29. Frank J. Barbiere and Brent Schoonover, Howling Commandos of SHIELD: Monster Squad. The premise is clever: Nick Fury’s old pal Dum-Dum Dugan is technically brought back to life as an LMD (read: S.H.I.E.L.D. android) and put in charge of a team of Marvel monsters tasked with special missions involving other Marvel monsters. It’s amusing more in concept than in execution, weakened by the tossing of half a dozen characters into the mix without actually introducing any of them except Dum-Dum, but we’re expected to play along and care anyway. “It’s funny because monsters!” is not a joke in itself. Also, 700 demerits for getting the silent but deadly Man-Thing wrong.

30. Gail Simone and Jim Calafiore, Surviving Megalopolis. The sequel to their Kickstarter’d Leaving Megalopolis, about an entire major city taken hostage by a superhero team driven psychotic. Last time around, a group of humans tried to get out of town alive. This time around is a logical follow-up: a human rescue team going inside to extract one (1) human trapped inside the chaos. Simone excels at writing conflicts of bad guys vs. worse guys — the more unhinged, the better — and Calafiore, her frequent collaborator on the awesome Secret Six, delivers on Simone’s demands for creepy moods, scary metahumans, and darlings killed left and right when everything goes wrong.
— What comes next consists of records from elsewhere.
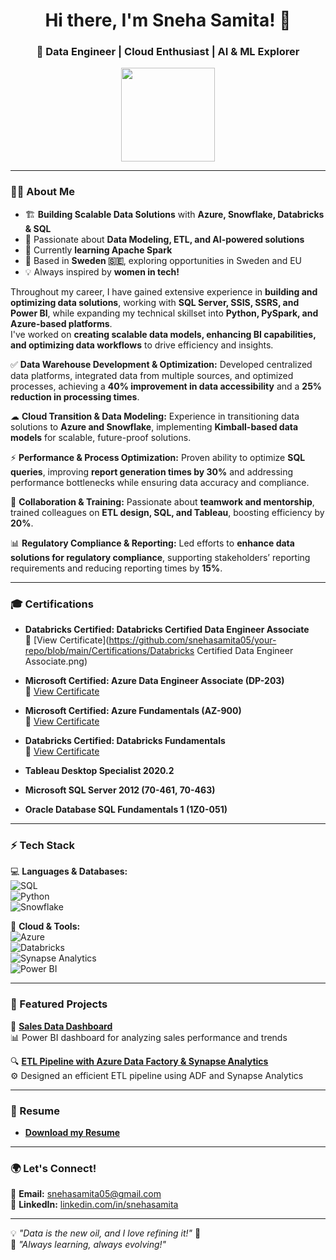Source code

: <h1 align="center">Hi there, I'm Sneha Samita! 👋</h1>
<h3 align="center">🚀 Data Engineer | Cloud Enthusiast | AI & ML Explorer</h3>

<p align="center">
  <img src="https://img.shields.io/badge/Data%20Engineer-%2300C7B7.svg?style=for-the-badge&logo=python&logoColor=white" width="150">
</p>

---

### 👩‍💻 About Me  
- 🏗 **Building Scalable Data Solutions** with **Azure, Snowflake, Databricks & SQL**  
- 🎯 Passionate about **Data Modeling, ETL, and AI-powered solutions**  
- 🌱 Currently **learning Apache Spark**  
- 📍 Based in **Sweden 🇸🇪**, exploring opportunities in Sweden and EU  
- 💡 Always inspired by **women in tech!**  

Throughout my career, I have gained extensive experience in **building and optimizing data solutions**, working with **SQL Server, SSIS, SSRS, and Power BI**, while expanding my technical skillset into **Python, PySpark, and Azure-based platforms**.  
I've worked on **creating scalable data models, enhancing BI capabilities, and optimizing data workflows** to drive efficiency and insights.  

✅ **Data Warehouse Development & Optimization:** Developed centralized data platforms, integrated data from multiple sources, and optimized processes, achieving a **40% improvement in data accessibility** and a **25% reduction in processing times**.  

☁ **Cloud Transition & Data Modeling:** Experience in transitioning data solutions to **Azure and Snowflake**, implementing **Kimball-based data models** for scalable, future-proof solutions.  

⚡ **Performance & Process Optimization:** Proven ability to optimize **SQL queries**, improving **report generation times by 30%** and addressing performance bottlenecks while ensuring data accuracy and compliance.  

🤝 **Collaboration & Training:** Passionate about **teamwork and mentorship**, trained colleagues on **ETL design, SQL, and Tableau**, boosting efficiency by **20%**.  

📊 **Regulatory Compliance & Reporting:** Led efforts to **enhance data solutions for regulatory compliance**, supporting stakeholders’ reporting requirements and reducing reporting times by **15%**.  

---

### 🎓 Certifications  

- **Databricks Certified: Databricks Certified Data Engineer Associate**  
  📜 [View Certificate](https://github.com/snehasamita05/your-repo/blob/main/Certifications/Databricks Certified Data Engineer Associate.png)  

- **Microsoft Certified: Azure Data Engineer Associate (DP-203)**  
  📜 [View Certificate](https://github.com/snehasamita05/your-repo/blob/main/Certifications/DP-203.pdf)  

- **Microsoft Certified: Azure Fundamentals (AZ-900)**  
  📜 [View Certificate](https://github.com/snehasamita05/your-repo/blob/main/Certifications/AZ-900.pdf)  

- **Databricks Certified: Databricks Fundamentals**  
  📜 [View Certificate](https://github.com/snehasamita05/your-repo/blob/main/Certifications/Databricks-Fundamentals.pdf)  

- **Tableau Desktop Specialist 2020.2**  

- **Microsoft SQL Server 2012 (70-461, 70-463)**   

- **Oracle Database SQL Fundamentals 1 (1Z0-051)** 
 
---

### ⚡ Tech Stack  
💻 **Languages & Databases:**  
![SQL](https://img.shields.io/badge/SQL-%231572B6.svg?style=for-the-badge&logo=sqlite&logoColor=white)  
![Python](https://img.shields.io/badge/Python-%23FFD43B.svg?style=for-the-badge&logo=python&logoColor=blue)  
![Snowflake](https://img.shields.io/badge/Snowflake-%2300C7B7.svg?style=for-the-badge&logo=snowflake&logoColor=white)  

🚀 **Cloud & Tools:**  
![Azure](https://img.shields.io/badge/Azure-0078D4.svg?style=for-the-badge&logo=microsoftazure&logoColor=white)  
![Databricks](https://img.shields.io/badge/Databricks-EF1A24.svg?style=for-the-badge&logo=databricks&logoColor=white)  
![Synapse Analytics](https://img.shields.io/badge/Synapse%20Analytics-0078D4.svg?style=for-the-badge&logo=microsoftazure&logoColor=white)  
![Power BI](https://img.shields.io/badge/Power%20BI-F2C811.svg?style=for-the-badge&logo=powerbi&logoColor=black)  

---

### 📌 Featured Projects  
🚀 **[Sales Data Dashboard](https://github.com/snehasamita05/Sales-Data-Dashboard)**  
📊 Power BI dashboard for analyzing sales performance and trends  

🔍 **[ETL Pipeline with Azure Data Factory & Synapse Analytics](https://github.com/snehasamita05/Azure-End-End-Project1)**  
⚙️ Designed an efficient ETL pipeline using ADF and Synapse Analytics  

---

### 📄 Resume  
- **[Download my Resume](https://github.com/snehasamita05/Resume/blob/main/Sneha_Samita_Resume.pdf)**


---

### 🌍 Let's Connect!  
📧 **Email:** [snehasamita05@gmail.com](mailto:snehasamita05@gmail.com)  
💼 **LinkedIn:** [linkedin.com/in/snehasamita](https://www.linkedin.com/in/snehasamita)  

---

💡 *"Data is the new oil, and I love refining it!"* 🚀  
🎯 *"Always learning, always evolving!"*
Superhumans don’t get much more engrossingly Dark Side than this.

31. Peter David, Pulling Up Stakes. High-concept YA from the longtime comics writer/Star Trek novelist about a young guy descended from a family belonging to a secret society of vampire hunters who can’t bear to tell his mom…that he’s been turned a vampire. Hilarity ensues as he goes through the motions of what traditions expect of him while contriving to hide his deep dark secret. It’s not trailblazing by any means, and I toll my eyes at any and every vampire story that starts by bragging about which vampire weaknesses aren’t true (toss out too many, and you’re not really writing vampires anymore, are you?), but David still knows from punchlines and fast-paced adventure.

32. Mikey Neumann and Agustin Padilla, Borderlands: Fall of Fyrestone. I spent two of my last three years’ worth of limited video-gaming sessions getting myself lost and mesmerized by the first two Borderlands games for PS3, and missed out on the short time when IDW Publishing brought the world of Pandora to comics. One of the game’s original writers and voice actors (who now has his own YouTube series called “Movies with Mikey”) was wisely put in charge, firmly maintaining the same tongue-in-cheek tone and inhabiting each of the four main characters in this loose run-through of the first game’s first main mission, thankfully with a new take on it rather than a beat-for-beat transcription.

33. Sarah Ganz Blythe and Edward D. Powers, Looking at Dada. Coffee-table companion to a 2006 exhibition at NYC’s Museum of Modern Art. I took a seminar in college that name-checked larger personalities from the original Dadaist movement, so it was fun to remember some of that and learn new names. Apropos of many things, this was a vacation souvenir from a modern art museum we visited in Utica back in July.

34. Cullen Bunn and Joelle Jones, Helheim, v. 1: The Witch War. Vikings plus witches plus one zombie-fied super-viking, with equal parts betrayal and sacrifice tossed in, equals much bloodletting but a surprising amount of subtle emotional moments.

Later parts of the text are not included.